Intel is spending more than $200 million on public infrastructure, including water and wastewater facilities, at its operations in Ocotillo, Ariz., and has partnered with the nearby City of Chandler to implement water usage technologies that benefit both the company and the local community, according to a report by CH2M HILL.
The report examines how water and wastewater costs affect business decisions across five industrial sectors: semiconductor manufacturing, thermal power generation, mining, chemicals, and oil and gas. It says an increasing demand for water resources is prompting companies to seek technological innovations and create partnerships to improve efficiency — both at their facilities and in the surrounding communities — and cut water-related costs.
The report uses Intel as a case study, and says the semiconductor chip giant today uses 1.25 to 1.5 gallons of water to make 1 gallon of ultrapure water, down from almost 2 gallons in the recent past.

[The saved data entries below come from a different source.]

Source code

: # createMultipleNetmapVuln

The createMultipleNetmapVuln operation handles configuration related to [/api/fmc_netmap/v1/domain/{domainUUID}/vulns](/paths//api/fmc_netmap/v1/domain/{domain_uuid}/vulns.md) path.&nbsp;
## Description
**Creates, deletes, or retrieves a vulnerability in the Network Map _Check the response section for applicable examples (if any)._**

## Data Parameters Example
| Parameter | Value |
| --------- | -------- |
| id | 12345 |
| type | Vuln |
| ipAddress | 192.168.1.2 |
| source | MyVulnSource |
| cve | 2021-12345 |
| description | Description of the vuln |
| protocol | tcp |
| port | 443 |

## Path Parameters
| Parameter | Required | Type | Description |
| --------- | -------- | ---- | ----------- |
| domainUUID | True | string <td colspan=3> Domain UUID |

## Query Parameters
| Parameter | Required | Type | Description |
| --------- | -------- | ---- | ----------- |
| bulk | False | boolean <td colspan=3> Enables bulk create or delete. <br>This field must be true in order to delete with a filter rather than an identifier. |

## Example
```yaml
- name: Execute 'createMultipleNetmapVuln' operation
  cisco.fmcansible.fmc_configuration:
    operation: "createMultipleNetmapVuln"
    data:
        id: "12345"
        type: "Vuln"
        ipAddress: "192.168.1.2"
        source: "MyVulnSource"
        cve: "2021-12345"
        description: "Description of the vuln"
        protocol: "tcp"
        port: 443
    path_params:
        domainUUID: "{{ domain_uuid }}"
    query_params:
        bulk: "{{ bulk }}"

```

Ultrapure water acts as a solvent, removing impurities that can short out the hundreds of circuits in each chip.
The report also cites Dow Chemical Company’s water management strategies, and says that by implementing advanced water-cooling technology in 2010, the company is saving 1 billion gallons of water and $4 million annually.
Dow’s Freeport, Texas, operations reuse about 1.3 billion gallons of treated wastewater each year from the neighboring community of Lake Jackson, which has reduced the company’s freshwater demand in Freeport by 2.5 percent, the report says. This helped Dow reduce its freshwater demand by a total of 10 percent in 2011 at the Freeport site, according to CH2M HILL.
Also in 2011, Dow’s Freeport operations bought a 2,200-acre parcel of land to develop a reservoir, thus creating a more reliable water supply for the company and the local residents. Using water from the reservoir, Dow will provide county residents with fresh water during dry spells and droughts.
According to a June report from Ceres, Intel and Dow are among the 27 percent of companies assessed that made the connection between climate change and water risk in 2011, up from 10 percent in 2009.
CEOs from both companies were among the 45 that agreed to set targets on their water efficiency and wastewater management in factories and operations at the Rio+20 Earth Summit.